Reputation in Poetry

In the democratic institutions of literary journals and open mics, reputation is not supposed to matter. A poet is only ever as good as her last poem, and everyone recognizes this. Such nice ideas. So untrue.

Reputation, like trust, is earned through experience. Observing myself at an open mic reading, I notice my attention ebb and flow. When a poet who has built some reputation with me takes to the microphone, I relax a little. I give them a bit more of my attention. I perk up. I take notice. I listen. As open-minded as I try to be, new faces have to earn my trust.

Poetry is a profoundly intimate art. We demand the full attention of our listeners on something as complex and undecorated as words. No backing music, no other channel to flip to while the commercials are on. We make every word tell because it has to–because with a captive audience comes a lot of responsibility. Just calling a piece of writing a poem ups the ante considerably on both sides.
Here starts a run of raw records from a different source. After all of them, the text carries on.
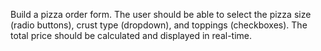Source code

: Build a pizza order form. The user should be able to select the pizza size (radio buttons), crust type (dropdown), and toppings (checkboxes). The total price should be calculated and displayed in real-time.
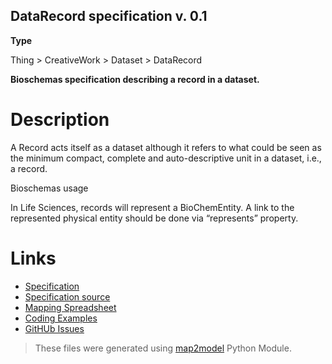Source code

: ## DataRecord specification v. 0.1 

**Type** 

Thing > CreativeWork > Dataset > DataRecord

**Bioschemas specification describing a record in a dataset.** 

# Description 
A Record acts itself as a dataset although it refers to what could be seen as the minimum compact, complete and auto-descriptive unit in a dataset, i.e., a record.

Bioschemas usage

In Life Sciences, records will represent a BioChemEntity. A link to the represented physical entity should be done via “represents” property.  
# Links 
- [Specification](http://bioschemas.org/bsc_specs/DataRecord/specification/)
- [Specification source](specification.html)
- [Mapping Spreadsheet](https://docs.google.com/spreadsheets/d/1RVMRrhdkNKVSKEubMuvX3xxZ3_ohpHggJpINAVLsMuI/edit?usp=drivesdk)
- [Coding Examples](https://github.com/BioSchemas/specifications/tree/master/DataRecord/examples)
- [GitHUb Issues](https://github.com/BioSchemas/bioschemas/labels/type%3A%20DataRecord)
> These files were generated using [map2model](https://github.com/BioSchemas/map2model) Python Module.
When a poet I really trust and whose work I really admire starts reading their poems, I take off my skin. I turn up my antennae. And if in that fully exposed state they take advantage of me or worse just let words fall flat, I go away almost wounded. The dial drops a notch on how much I can trust them with my most vulnerable self, the rare and precious commodity of my full attention. This constant unconscious fiddling with rating knobs in our psyche is reputation.
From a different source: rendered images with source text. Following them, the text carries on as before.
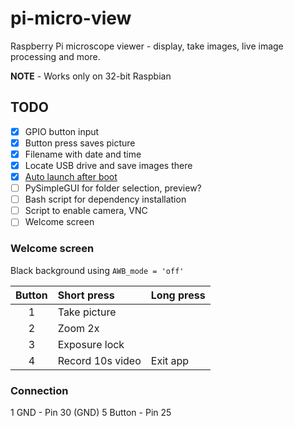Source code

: # pi-micro-view

Raspberry Pi microscope viewer - display, take images, live image processing and more.

**NOTE** - Works only on 32-bit Raspbian 

## TODO

- [x] GPIO button input
- [x] Button press saves picture
- [x] Filename with date and time
- [x] Locate USB drive and save images there
- [x] [Auto launch after boot](https://www.itechfy.com/tech/auto-run-python-program-on-raspberry-pi-startup/)
- [ ] PySimpleGUI for folder selection, preview?
- [ ] Bash script for dependency installation
- [ ] Script to enable camera, VNC
- [ ] Welcome screen

### Welcome screen

Black background using `AWB_mode = 'off'`

| Button | Short press        | Long press |
|:------:|:------------------ |:---------- |
| 1      | Take picture       |            |
| 2      | Zoom 2x            |            |
| 3      | Exposure lock      |            |
| 4      | Record 10s video | Exit app   |

### Connection

1 GND - Pin 30 (GND)
5 Button - Pin 25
It matters because with so many poems and poets nowadays, all of us seeking the ones we can trust to deliver great art–and all with very different criteria for what that means–an individual accounting of reputation is the only way we can justify letting our attention ride on new poets and poems. Our audience-minds, like professional gamblers, lay down chips, see what happens, and adjust. Of course we’re all rooting for the long-shot, the underdog–because it is also in our nature. In the end, though, we have to feed our creative selves from our winnings–and reputation makes all that possible.